• _Task to complete_
Only one stretch of the data is wanted: the line containing "bi, aq, bq).", the line containing "b_q & 0.2031 0.4102 0.2031\\", and every line between them, copied exactly.

(Given records Opens)

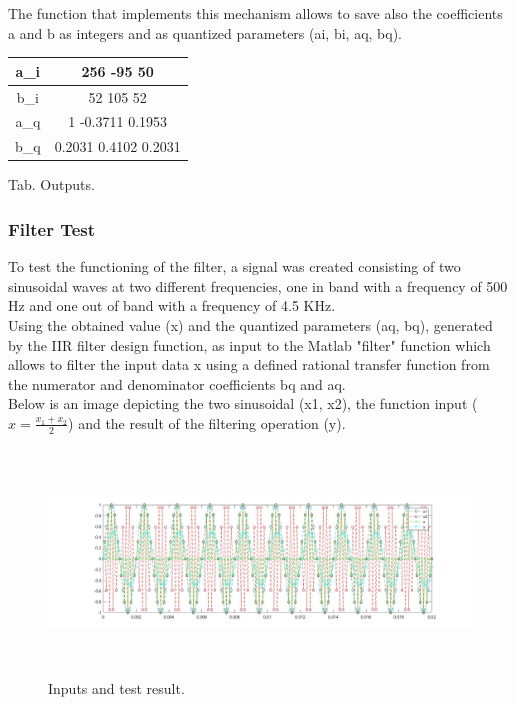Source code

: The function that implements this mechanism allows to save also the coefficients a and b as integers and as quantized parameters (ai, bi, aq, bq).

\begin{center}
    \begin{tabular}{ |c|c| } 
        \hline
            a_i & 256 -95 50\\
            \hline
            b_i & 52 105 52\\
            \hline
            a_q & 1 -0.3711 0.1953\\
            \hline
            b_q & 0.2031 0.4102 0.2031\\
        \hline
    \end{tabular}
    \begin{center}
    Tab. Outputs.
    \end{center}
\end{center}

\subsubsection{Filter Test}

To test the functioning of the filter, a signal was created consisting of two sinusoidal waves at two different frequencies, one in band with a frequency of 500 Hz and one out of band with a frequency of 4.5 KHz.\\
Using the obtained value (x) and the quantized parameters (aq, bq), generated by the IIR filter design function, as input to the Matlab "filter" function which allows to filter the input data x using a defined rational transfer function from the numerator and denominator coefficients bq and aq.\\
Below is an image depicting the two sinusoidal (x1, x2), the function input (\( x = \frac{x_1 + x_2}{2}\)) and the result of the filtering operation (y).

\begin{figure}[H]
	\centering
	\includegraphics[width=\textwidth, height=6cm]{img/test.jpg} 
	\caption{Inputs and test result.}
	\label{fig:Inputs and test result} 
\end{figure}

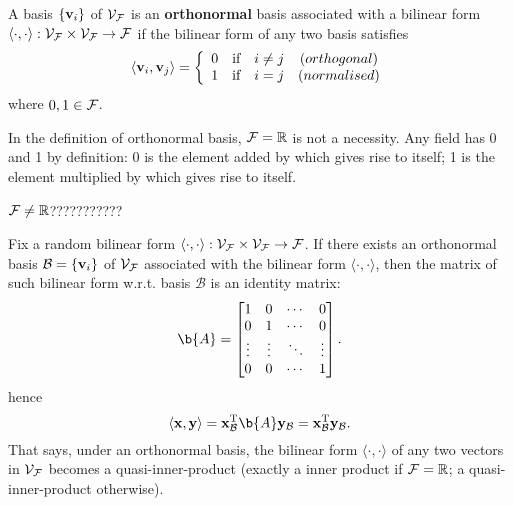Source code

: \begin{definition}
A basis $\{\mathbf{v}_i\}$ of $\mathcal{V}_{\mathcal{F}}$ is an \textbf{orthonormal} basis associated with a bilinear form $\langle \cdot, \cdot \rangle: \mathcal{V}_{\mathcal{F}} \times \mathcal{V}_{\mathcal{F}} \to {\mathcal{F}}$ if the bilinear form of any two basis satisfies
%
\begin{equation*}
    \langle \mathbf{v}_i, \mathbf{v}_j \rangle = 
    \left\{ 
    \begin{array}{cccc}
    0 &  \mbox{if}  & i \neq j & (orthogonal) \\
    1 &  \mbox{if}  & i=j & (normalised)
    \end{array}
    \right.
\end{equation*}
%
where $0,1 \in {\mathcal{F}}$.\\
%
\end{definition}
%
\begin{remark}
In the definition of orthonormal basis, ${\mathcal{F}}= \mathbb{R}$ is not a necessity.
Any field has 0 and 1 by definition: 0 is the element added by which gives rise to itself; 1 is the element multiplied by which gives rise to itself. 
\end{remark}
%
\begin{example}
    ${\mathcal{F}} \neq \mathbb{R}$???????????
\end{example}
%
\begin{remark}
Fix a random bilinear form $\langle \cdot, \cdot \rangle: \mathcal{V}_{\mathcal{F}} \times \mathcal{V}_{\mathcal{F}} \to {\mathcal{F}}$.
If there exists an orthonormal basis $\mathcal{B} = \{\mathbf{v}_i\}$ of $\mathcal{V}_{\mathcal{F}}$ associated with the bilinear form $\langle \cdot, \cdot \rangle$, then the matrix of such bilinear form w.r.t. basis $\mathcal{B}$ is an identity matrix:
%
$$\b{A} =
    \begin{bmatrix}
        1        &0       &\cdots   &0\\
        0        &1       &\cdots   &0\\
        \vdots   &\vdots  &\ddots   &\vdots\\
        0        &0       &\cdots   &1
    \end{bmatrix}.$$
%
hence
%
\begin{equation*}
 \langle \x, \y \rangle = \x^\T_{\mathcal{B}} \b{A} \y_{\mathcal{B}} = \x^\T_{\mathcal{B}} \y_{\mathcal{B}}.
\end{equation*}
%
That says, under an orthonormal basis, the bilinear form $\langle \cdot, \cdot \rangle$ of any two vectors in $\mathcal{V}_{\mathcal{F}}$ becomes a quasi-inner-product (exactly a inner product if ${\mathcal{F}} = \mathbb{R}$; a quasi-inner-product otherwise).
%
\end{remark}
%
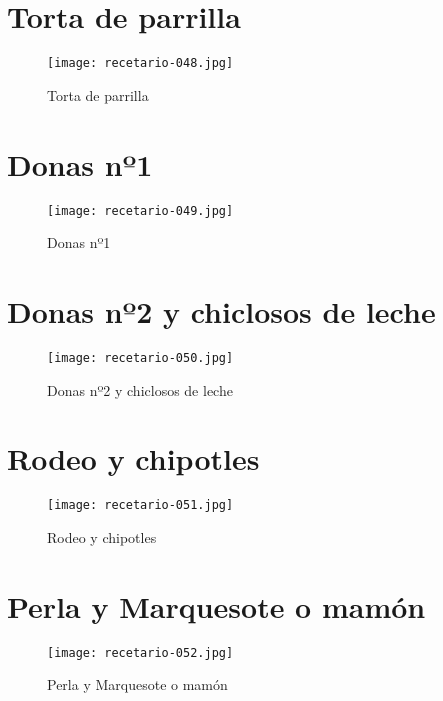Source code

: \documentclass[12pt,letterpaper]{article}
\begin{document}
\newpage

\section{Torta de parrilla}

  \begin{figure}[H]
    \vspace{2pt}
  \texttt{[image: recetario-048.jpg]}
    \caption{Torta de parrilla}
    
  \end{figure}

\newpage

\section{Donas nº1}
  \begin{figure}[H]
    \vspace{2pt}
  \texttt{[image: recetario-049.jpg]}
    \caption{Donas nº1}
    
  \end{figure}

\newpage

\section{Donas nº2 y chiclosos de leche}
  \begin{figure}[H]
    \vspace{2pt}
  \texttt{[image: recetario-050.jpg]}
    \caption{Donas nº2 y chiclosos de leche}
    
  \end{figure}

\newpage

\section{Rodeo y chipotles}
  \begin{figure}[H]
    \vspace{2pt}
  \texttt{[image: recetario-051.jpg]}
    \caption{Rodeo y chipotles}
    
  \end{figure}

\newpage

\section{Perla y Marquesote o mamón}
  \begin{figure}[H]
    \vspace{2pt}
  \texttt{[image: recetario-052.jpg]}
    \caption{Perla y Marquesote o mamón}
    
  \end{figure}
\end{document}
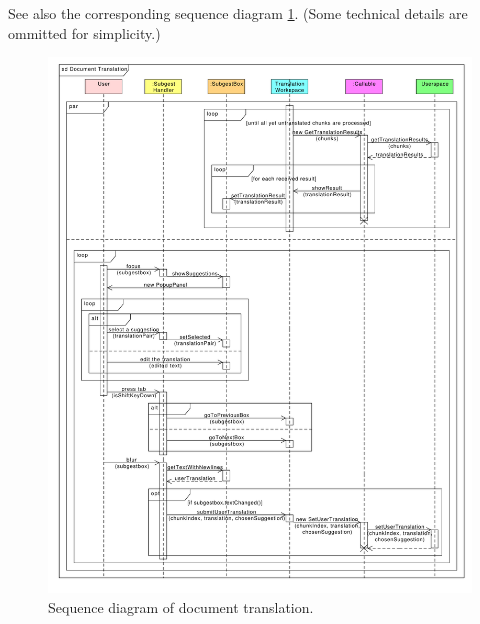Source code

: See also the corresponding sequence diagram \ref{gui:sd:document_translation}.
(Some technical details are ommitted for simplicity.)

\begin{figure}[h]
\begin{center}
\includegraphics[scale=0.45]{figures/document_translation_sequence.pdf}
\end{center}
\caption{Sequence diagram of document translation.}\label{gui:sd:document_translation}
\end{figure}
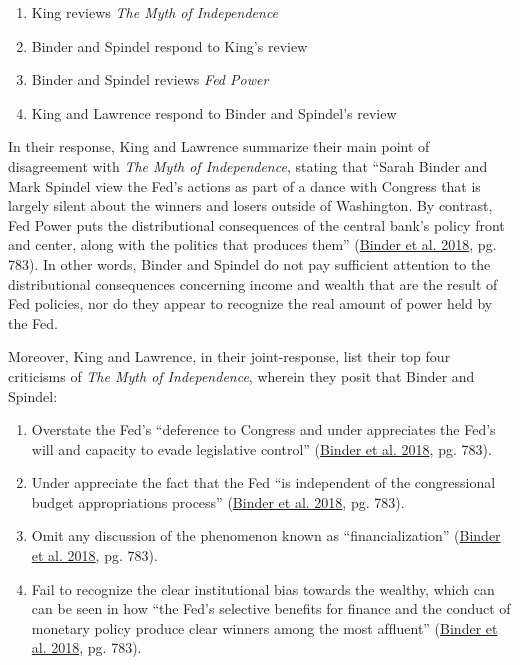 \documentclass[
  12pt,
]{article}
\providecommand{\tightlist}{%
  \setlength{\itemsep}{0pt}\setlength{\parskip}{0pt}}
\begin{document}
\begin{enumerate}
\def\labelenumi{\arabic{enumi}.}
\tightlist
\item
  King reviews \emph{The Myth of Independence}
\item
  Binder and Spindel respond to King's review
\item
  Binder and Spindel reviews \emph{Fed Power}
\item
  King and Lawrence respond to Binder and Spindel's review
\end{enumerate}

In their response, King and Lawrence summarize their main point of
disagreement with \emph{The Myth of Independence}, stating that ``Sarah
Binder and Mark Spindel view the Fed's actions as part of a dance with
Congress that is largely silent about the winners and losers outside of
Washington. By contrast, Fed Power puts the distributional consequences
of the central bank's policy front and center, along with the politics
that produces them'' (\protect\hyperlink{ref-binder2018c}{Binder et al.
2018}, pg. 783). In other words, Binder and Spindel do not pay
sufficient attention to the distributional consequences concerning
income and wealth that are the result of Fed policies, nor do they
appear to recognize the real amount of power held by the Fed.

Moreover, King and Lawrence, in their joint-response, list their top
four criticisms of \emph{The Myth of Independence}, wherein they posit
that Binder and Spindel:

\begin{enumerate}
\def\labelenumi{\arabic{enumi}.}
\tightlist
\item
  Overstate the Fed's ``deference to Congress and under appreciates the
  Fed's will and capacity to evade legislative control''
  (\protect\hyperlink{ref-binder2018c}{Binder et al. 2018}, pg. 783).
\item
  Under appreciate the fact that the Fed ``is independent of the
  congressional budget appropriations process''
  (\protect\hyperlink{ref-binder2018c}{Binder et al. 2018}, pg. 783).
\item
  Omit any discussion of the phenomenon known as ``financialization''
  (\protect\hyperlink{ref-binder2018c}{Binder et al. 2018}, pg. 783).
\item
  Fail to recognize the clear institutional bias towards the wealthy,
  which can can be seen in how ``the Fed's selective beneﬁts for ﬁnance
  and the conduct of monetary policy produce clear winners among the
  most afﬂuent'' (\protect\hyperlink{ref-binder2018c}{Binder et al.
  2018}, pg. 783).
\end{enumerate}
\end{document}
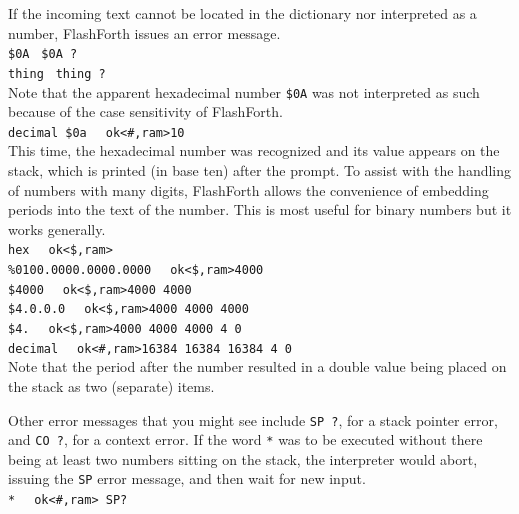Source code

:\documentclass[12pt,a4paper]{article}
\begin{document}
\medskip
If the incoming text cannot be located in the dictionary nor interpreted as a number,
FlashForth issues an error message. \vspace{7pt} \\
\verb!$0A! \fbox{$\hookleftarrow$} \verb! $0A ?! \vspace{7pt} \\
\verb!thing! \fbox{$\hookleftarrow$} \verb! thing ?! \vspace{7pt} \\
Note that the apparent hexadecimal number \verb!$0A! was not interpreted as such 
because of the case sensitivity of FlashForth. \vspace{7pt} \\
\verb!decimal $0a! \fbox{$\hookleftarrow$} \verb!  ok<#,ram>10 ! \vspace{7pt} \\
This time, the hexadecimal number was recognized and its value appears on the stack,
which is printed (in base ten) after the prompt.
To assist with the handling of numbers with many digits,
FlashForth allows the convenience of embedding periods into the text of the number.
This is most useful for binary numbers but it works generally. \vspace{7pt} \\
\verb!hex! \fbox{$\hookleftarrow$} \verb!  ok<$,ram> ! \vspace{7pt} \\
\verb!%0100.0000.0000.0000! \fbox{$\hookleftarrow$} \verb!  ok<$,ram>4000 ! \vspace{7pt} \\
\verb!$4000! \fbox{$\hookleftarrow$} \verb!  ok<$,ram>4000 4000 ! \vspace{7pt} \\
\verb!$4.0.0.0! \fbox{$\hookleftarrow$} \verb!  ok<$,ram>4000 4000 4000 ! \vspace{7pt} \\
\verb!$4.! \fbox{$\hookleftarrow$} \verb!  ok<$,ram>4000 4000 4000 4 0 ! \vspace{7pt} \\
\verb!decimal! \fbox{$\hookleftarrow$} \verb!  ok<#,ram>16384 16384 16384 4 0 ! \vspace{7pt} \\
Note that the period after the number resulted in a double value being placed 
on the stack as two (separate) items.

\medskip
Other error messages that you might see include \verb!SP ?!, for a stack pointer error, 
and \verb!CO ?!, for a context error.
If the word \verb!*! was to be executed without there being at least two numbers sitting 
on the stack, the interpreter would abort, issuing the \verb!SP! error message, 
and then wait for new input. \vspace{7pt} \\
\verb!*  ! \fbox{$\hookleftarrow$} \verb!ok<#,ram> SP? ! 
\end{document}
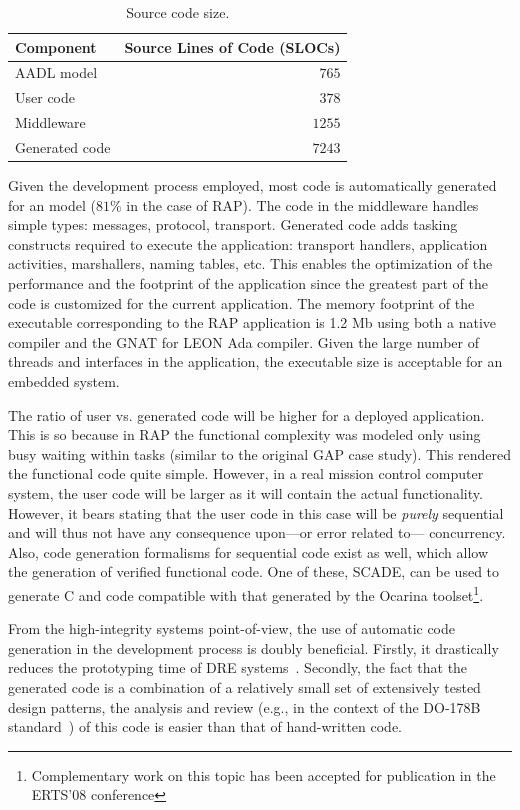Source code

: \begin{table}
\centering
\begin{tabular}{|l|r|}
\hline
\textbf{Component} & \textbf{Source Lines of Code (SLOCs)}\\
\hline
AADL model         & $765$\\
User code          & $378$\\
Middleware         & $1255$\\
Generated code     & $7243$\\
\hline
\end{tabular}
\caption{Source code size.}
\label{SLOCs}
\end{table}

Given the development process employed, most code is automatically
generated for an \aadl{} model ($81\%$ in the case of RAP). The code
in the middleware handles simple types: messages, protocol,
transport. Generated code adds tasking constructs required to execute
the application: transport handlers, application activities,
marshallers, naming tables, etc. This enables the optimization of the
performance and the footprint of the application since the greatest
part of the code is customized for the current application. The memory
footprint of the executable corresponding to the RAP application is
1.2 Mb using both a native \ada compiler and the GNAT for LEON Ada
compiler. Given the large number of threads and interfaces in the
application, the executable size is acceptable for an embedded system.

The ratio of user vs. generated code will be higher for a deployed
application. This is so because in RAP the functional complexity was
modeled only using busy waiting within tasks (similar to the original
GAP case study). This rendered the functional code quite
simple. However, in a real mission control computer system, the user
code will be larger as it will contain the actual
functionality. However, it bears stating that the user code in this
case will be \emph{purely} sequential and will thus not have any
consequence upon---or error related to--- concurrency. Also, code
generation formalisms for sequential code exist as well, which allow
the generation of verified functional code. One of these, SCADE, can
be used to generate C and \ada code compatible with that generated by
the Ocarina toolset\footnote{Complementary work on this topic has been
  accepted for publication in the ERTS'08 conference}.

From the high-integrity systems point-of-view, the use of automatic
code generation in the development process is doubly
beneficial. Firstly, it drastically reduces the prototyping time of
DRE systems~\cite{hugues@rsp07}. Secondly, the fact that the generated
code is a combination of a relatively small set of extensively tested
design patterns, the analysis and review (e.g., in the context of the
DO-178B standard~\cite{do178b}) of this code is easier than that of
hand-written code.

(Given records Closes)

• _Solution to this exercise_
: The function that implements this mechanism allows to save also the coefficients a and b as integers and as quantized parameters (ai, bi, aq, bq).

\begin{center}
    \begin{tabular}{ |c|c| } 
        \hline
            a_i & 256 -95 50\\
            \hline
            b_i & 52 105 52\\
            \hline
            a_q & 1 -0.3711 0.1953\\
            \hline
            b_q & 0.2031 0.4102 0.2031\\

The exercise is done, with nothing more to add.